EXERCISE INSTRUCTIONS
Reproduce all records word for word.

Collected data
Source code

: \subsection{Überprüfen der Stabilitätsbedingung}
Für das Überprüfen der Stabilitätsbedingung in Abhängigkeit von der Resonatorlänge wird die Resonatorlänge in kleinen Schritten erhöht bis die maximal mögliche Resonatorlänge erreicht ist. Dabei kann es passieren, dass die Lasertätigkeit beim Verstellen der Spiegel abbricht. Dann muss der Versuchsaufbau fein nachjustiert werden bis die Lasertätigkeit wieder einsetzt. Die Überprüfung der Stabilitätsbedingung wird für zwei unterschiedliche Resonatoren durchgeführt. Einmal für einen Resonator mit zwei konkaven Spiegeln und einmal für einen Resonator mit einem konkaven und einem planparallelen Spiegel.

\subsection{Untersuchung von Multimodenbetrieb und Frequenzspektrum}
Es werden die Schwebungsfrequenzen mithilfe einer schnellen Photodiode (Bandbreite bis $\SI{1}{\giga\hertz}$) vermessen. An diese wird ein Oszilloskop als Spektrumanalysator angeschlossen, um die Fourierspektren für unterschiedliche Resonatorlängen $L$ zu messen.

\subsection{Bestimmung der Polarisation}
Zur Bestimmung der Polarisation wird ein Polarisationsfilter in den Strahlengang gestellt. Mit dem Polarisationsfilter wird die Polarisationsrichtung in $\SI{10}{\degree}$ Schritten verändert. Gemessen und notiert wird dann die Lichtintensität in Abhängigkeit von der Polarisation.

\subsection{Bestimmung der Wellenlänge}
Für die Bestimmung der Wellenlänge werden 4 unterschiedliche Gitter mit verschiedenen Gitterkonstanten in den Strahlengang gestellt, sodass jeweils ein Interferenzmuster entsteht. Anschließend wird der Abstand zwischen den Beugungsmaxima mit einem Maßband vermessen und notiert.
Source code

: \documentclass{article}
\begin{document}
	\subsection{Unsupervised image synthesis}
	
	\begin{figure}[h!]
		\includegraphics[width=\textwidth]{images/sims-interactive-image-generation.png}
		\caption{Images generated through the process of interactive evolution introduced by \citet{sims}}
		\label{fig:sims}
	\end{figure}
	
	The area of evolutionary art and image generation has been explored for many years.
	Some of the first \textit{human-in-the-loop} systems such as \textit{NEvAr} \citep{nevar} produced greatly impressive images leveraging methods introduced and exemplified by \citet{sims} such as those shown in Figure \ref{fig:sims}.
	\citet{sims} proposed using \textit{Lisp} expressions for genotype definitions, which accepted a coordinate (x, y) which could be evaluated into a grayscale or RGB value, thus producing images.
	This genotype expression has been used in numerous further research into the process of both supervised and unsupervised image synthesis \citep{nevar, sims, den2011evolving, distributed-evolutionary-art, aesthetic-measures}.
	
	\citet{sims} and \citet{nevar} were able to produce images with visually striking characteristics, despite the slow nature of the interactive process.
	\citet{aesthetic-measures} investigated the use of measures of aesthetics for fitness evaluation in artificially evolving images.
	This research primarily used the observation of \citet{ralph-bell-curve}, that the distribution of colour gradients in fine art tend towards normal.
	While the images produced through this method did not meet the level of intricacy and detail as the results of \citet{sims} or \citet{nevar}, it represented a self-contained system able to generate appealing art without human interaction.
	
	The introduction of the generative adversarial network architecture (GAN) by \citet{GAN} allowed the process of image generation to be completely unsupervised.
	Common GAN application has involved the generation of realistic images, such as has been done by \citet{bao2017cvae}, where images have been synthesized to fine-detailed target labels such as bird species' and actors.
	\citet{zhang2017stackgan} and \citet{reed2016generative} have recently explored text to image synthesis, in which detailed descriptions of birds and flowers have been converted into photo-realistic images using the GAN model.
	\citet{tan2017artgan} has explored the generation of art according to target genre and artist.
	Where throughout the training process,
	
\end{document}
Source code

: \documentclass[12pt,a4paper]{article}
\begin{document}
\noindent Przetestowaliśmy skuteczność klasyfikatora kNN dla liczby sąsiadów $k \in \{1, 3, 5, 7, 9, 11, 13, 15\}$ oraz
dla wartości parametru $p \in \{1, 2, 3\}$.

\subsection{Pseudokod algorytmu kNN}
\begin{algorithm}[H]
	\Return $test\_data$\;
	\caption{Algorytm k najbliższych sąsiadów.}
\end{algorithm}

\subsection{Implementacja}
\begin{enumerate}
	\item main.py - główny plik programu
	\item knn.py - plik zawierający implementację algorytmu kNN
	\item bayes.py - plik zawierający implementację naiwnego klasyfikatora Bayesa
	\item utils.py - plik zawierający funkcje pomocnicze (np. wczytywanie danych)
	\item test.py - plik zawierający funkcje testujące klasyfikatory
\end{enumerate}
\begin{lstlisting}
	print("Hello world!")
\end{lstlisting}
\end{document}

RESULT BELOW
Source code

: \subsection{Überprüfen der Stabilitätsbedingung}
Für das Überprüfen der Stabilitätsbedingung in Abhängigkeit von der Resonatorlänge wird die Resonatorlänge in kleinen Schritten erhöht bis die maximal mögliche Resonatorlänge erreicht ist. Dabei kann es passieren, dass die Lasertätigkeit beim Verstellen der Spiegel abbricht. Dann muss der Versuchsaufbau fein nachjustiert werden bis die Lasertätigkeit wieder einsetzt. Die Überprüfung der Stabilitätsbedingung wird für zwei unterschiedliche Resonatoren durchgeführt. Einmal für einen Resonator mit zwei konkaven Spiegeln und einmal für einen Resonator mit einem konkaven und einem planparallelen Spiegel.

\subsection{Untersuchung von Multimodenbetrieb und Frequenzspektrum}
Es werden die Schwebungsfrequenzen mithilfe einer schnellen Photodiode (Bandbreite bis $\SI{1}{\giga\hertz}$) vermessen. An diese wird ein Oszilloskop als Spektrumanalysator angeschlossen, um die Fourierspektren für unterschiedliche Resonatorlängen $L$ zu messen.

\subsection{Bestimmung der Polarisation}
Zur Bestimmung der Polarisation wird ein Polarisationsfilter in den Strahlengang gestellt. Mit dem Polarisationsfilter wird die Polarisationsrichtung in $\SI{10}{\degree}$ Schritten verändert. Gemessen und notiert wird dann die Lichtintensität in Abhängigkeit von der Polarisation.

\subsection{Bestimmung der Wellenlänge}
Für die Bestimmung der Wellenlänge werden 4 unterschiedliche Gitter mit verschiedenen Gitterkonstanten in den Strahlengang gestellt, sodass jeweils ein Interferenzmuster entsteht. Anschließend wird der Abstand zwischen den Beugungsmaxima mit einem Maßband vermessen und notiert.
Source code

: \documentclass{article}
\begin{document}
	\subsection{Unsupervised image synthesis}
	
	\begin{figure}[h!]
		\includegraphics[width=\textwidth]{images/sims-interactive-image-generation.png}
		\caption{Images generated through the process of interactive evolution introduced by \citet{sims}}
		\label{fig:sims}
	\end{figure}
	
	The area of evolutionary art and image generation has been explored for many years.
	Some of the first \textit{human-in-the-loop} systems such as \textit{NEvAr} \citep{nevar} produced greatly impressive images leveraging methods introduced and exemplified by \citet{sims} such as those shown in Figure \ref{fig:sims}.
	\citet{sims} proposed using \textit{Lisp} expressions for genotype definitions, which accepted a coordinate (x, y) which could be evaluated into a grayscale or RGB value, thus producing images.
	This genotype expression has been used in numerous further research into the process of both supervised and unsupervised image synthesis \citep{nevar, sims, den2011evolving, distributed-evolutionary-art, aesthetic-measures}.
	
	\citet{sims} and \citet{nevar} were able to produce images with visually striking characteristics, despite the slow nature of the interactive process.
	\citet{aesthetic-measures} investigated the use of measures of aesthetics for fitness evaluation in artificially evolving images.
	This research primarily used the observation of \citet{ralph-bell-curve}, that the distribution of colour gradients in fine art tend towards normal.
	While the images produced through this method did not meet the level of intricacy and detail as the results of \citet{sims} or \citet{nevar}, it represented a self-contained system able to generate appealing art without human interaction.
	
	The introduction of the generative adversarial network architecture (GAN) by \citet{GAN} allowed the process of image generation to be completely unsupervised.
	Common GAN application has involved the generation of realistic images, such as has been done by \citet{bao2017cvae}, where images have been synthesized to fine-detailed target labels such as bird species' and actors.
	\citet{zhang2017stackgan} and \citet{reed2016generative} have recently explored text to image synthesis, in which detailed descriptions of birds and flowers have been converted into photo-realistic images using the GAN model.
	\citet{tan2017artgan} has explored the generation of art according to target genre and artist.
	Where throughout the training process,
	
\end{document}
Source code

: \documentclass[12pt,a4paper]{article}
\begin{document}
\noindent Przetestowaliśmy skuteczność klasyfikatora kNN dla liczby sąsiadów $k \in \{1, 3, 5, 7, 9, 11, 13, 15\}$ oraz
dla wartości parametru $p \in \{1, 2, 3\}$.

\subsection{Pseudokod algorytmu kNN}
\begin{algorithm}[H]
	\Return $test\_data$\;
	\caption{Algorytm k najbliższych sąsiadów.}
\end{algorithm}

\subsection{Implementacja}
\begin{enumerate}
	\item main.py - główny plik programu
	\item knn.py - plik zawierający implementację algorytmu kNN
	\item bayes.py - plik zawierający implementację naiwnego klasyfikatora Bayesa
	\item utils.py - plik zawierający funkcje pomocnicze (np. wczytywanie danych)
	\item test.py - plik zawierający funkcje testujące klasyfikatory
\end{enumerate}
\begin{lstlisting}
	print("Hello world!")
\end{lstlisting}
\end{document}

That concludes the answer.